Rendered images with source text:
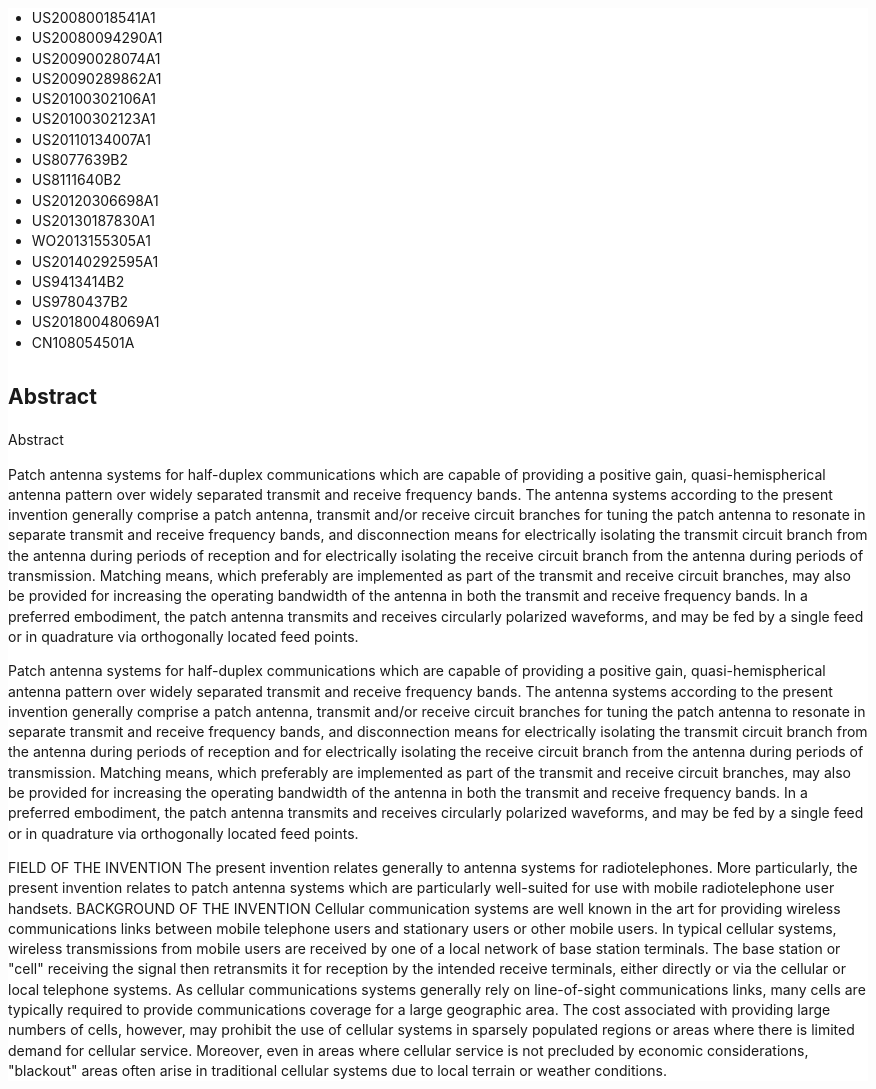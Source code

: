  * US20080018541A1
 * US20080094290A1
 * US20090028074A1
 * US20090289862A1
 * US20100302106A1
 * US20100302123A1
 * US20110134007A1
 * US8077639B2
 * US8111640B2
 * US20120306698A1
 * US20130187830A1
 * WO2013155305A1
 * US20140292595A1
 * US9413414B2
 * US9780437B2
 * US20180048069A1
 * CN108054501A
## Abstract

Abstract

Patch antenna systems for half-duplex communications which are capable of providing a positive gain, quasi-hemispherical antenna pattern over widely separated transmit and receive frequency bands. The antenna systems according to the present invention generally comprise a patch antenna, transmit and/or receive circuit branches for tuning the patch antenna to resonate in separate transmit and receive frequency bands, and disconnection means for electrically isolating the transmit circuit branch from the antenna during periods of reception and for electrically isolating the receive circuit branch from the antenna during periods of transmission. Matching means, which preferably are implemented as part of the transmit and receive circuit branches, may also be provided for increasing the operating bandwidth of the antenna in both the transmit and receive frequency bands. In a preferred embodiment, the patch antenna transmits and receives circularly polarized waveforms, and may be fed by a single feed or in quadrature via orthogonally located feed points.



Patch antenna systems for half-duplex communications which are capable of providing a positive gain, quasi-hemispherical antenna pattern over widely separated transmit and receive frequency bands. The antenna systems according to the present invention generally comprise a patch antenna, transmit and/or receive circuit branches for tuning the patch antenna to resonate in separate transmit and receive frequency bands, and disconnection means for electrically isolating the transmit circuit branch from the antenna during periods of reception and for electrically isolating the receive circuit branch from the antenna during periods of transmission. Matching means, which preferably are implemented as part of the transmit and receive circuit branches, may also be provided for increasing the operating bandwidth of the antenna in both the transmit and receive frequency bands. In a preferred embodiment, the patch antenna transmits and receives circularly polarized waveforms, and may be fed by a single feed or in quadrature via orthogonally located feed points.

FIELD OF THE INVENTION
The present invention relates generally to antenna systems for radiotelephones. More particularly, the present invention relates to patch antenna systems which are particularly well-suited for use with mobile radiotelephone user handsets.
BACKGROUND OF THE INVENTION
Cellular communication systems are well known in the art for providing wireless communications links between mobile telephone users and stationary users or other mobile users. In typical cellular systems, wireless transmissions from mobile users are received by one of a local network of base station terminals. The base station or "cell" receiving the signal then retransmits it for reception by the intended receive terminals, either directly or via the cellular or local telephone systems.
As cellular communications systems generally rely on line-of-sight communications links, many cells are typically required to provide communications coverage for a large geographic area. The cost associated with providing large numbers of cells, however, may prohibit the use of cellular systems in sparsely populated regions or areas where there is limited demand for cellular service. Moreover, even in areas where cellular service is not precluded by economic considerations, "blackout" areas often arise in traditional cellular systems due to local terrain or weather conditions.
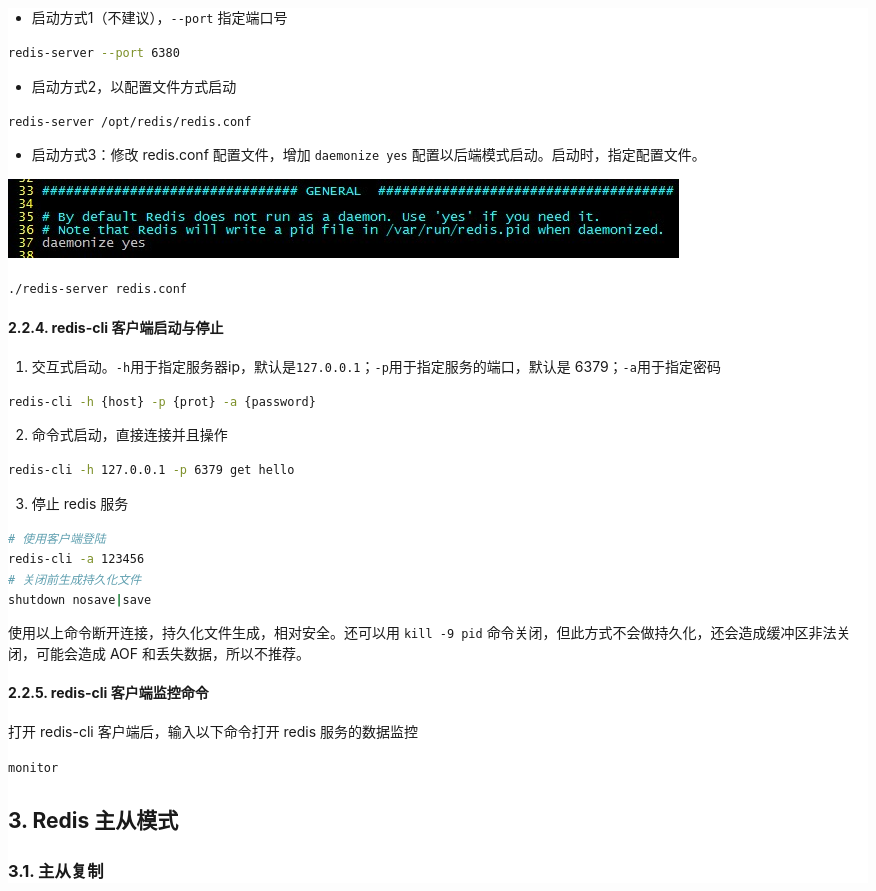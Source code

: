 - 启动方式1（不建议），`--port` 指定端口号

```bash
redis-server --port 6380
```

- 启动方式2，以配置文件方式启动

```bash
redis-server /opt/redis/redis.conf
```

- 启动方式3：修改 redis.conf 配置文件，增加 `daemonize yes` 配置以后端模式启动。启动时，指定配置文件。

![](images/20191110233242803_14088.jpg)

```bash
./redis-server redis.conf
```

#### 2.2.4. redis-cli 客户端启动与停止

1. 交互式启动。`-h`用于指定服务器ip，默认是`127.0.0.1`；`-p`用于指定服务的端口，默认是 6379；`-a`用于指定密码

```bash
redis-cli -h {host} -p {prot} -a {password}
```

2. 命令式启动，直接连接并且操作

```bash
redis-cli -h 127.0.0.1 -p 6379 get hello
```

3. 停止 redis 服务

```bash
# 使用客户端登陆
redis-cli -a 123456
# 关闭前生成持久化文件
shutdown nosave|save
```

使用以上命令断开连接，持久化文件生成，相对安全。还可以用 `kill -9 pid` 命令关闭，但此方式不会做持久化，还会造成缓冲区非法关闭，可能会造成 AOF 和丢失数据，所以不推荐。

#### 2.2.5. redis-cli 客户端监控命令

打开 redis-cli 客户端后，输入以下命令打开 redis 服务的数据监控

```bash
monitor
```

## 3. Redis 主从模式

### 3.1. 主从复制
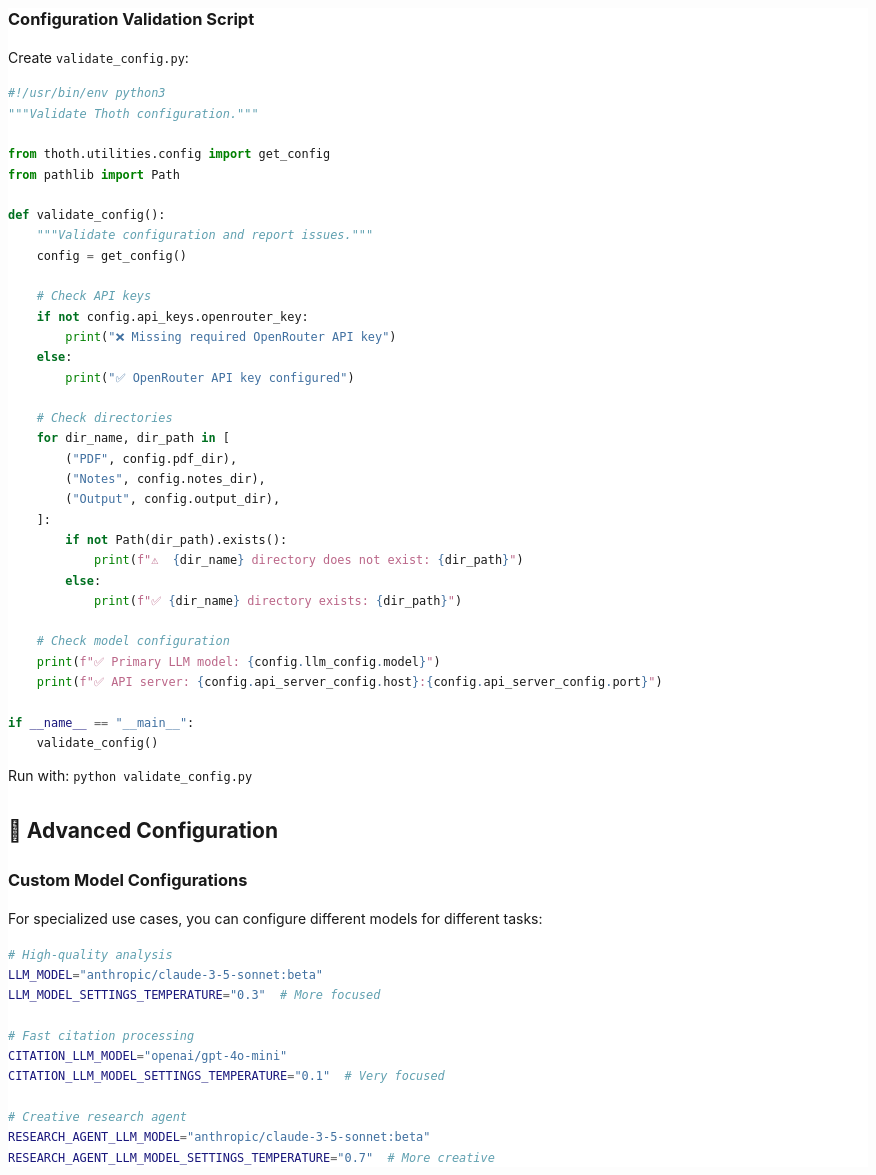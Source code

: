 ### **Configuration Validation Script**

Create `validate_config.py`:

```python
#!/usr/bin/env python3
"""Validate Thoth configuration."""

from thoth.utilities.config import get_config
from pathlib import Path

def validate_config():
    """Validate configuration and report issues."""
    config = get_config()

    # Check API keys
    if not config.api_keys.openrouter_key:
        print("❌ Missing required OpenRouter API key")
    else:
        print("✅ OpenRouter API key configured")

    # Check directories
    for dir_name, dir_path in [
        ("PDF", config.pdf_dir),
        ("Notes", config.notes_dir),
        ("Output", config.output_dir),
    ]:
        if not Path(dir_path).exists():
            print(f"⚠️  {dir_name} directory does not exist: {dir_path}")
        else:
            print(f"✅ {dir_name} directory exists: {dir_path}")

    # Check model configuration
    print(f"✅ Primary LLM model: {config.llm_config.model}")
    print(f"✅ API server: {config.api_server_config.host}:{config.api_server_config.port}")

if __name__ == "__main__":
    validate_config()
```

Run with: `python validate_config.py`

## 📖 **Advanced Configuration**

### **Custom Model Configurations**

For specialized use cases, you can configure different models for different tasks:

```bash
# High-quality analysis
LLM_MODEL="anthropic/claude-3-5-sonnet:beta"
LLM_MODEL_SETTINGS_TEMPERATURE="0.3"  # More focused

# Fast citation processing
CITATION_LLM_MODEL="openai/gpt-4o-mini"
CITATION_LLM_MODEL_SETTINGS_TEMPERATURE="0.1"  # Very focused

# Creative research agent
RESEARCH_AGENT_LLM_MODEL="anthropic/claude-3-5-sonnet:beta"
RESEARCH_AGENT_LLM_MODEL_SETTINGS_TEMPERATURE="0.7"  # More creative
```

About this exercise
If the string "directory" is in a line of the entries, pick that line out.

Written solution
            print(f"⚠️  {dir_name} directory does not exist: {dir_path}")
            print(f"✅ {dir_name} directory exists: {dir_path}")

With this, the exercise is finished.